● **HOW TO COMPLETE THIS TASK**
Please reproduce the data below exactly, from the first line through the line containing "### Trabajar con argumentos de script", and leave every later line out.

....................

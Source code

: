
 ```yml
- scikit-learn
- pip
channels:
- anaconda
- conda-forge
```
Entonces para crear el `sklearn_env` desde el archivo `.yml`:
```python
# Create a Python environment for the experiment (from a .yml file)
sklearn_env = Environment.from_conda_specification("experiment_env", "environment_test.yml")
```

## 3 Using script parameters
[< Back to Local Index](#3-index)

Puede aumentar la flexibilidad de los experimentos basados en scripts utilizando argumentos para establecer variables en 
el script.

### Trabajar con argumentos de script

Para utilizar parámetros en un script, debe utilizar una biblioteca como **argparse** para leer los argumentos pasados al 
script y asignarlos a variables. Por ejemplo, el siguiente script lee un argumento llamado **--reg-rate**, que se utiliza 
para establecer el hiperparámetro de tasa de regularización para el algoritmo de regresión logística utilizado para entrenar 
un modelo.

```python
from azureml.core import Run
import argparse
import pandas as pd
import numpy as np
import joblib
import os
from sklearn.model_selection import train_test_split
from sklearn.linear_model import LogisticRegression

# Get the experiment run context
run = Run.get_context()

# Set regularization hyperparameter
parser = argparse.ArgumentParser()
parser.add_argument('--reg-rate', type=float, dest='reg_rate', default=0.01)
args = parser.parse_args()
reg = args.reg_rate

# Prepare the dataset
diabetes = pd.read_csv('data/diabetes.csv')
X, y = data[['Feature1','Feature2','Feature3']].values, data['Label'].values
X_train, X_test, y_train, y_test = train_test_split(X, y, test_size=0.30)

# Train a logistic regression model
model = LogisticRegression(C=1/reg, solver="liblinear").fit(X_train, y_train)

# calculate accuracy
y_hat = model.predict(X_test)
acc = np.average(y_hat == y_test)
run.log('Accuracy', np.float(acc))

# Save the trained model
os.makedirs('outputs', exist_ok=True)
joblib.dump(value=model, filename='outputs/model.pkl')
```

....................

● **ANSWER BOX**
Source code

:
 ```yml
- scikit-learn
- pip
channels:
- anaconda
- conda-forge
```
Entonces para crear el `sklearn_env` desde el archivo `.yml`:
```python
# Create a Python environment for the experiment (from a .yml file)
sklearn_env = Environment.from_conda_specification("experiment_env", "environment_test.yml")
```

## 3 Using script parameters
[< Back to Local Index](#3-index)

Puede aumentar la flexibilidad de los experimentos basados en scripts utilizando argumentos para establecer variables en 
el script.

### Trabajar con argumentos de script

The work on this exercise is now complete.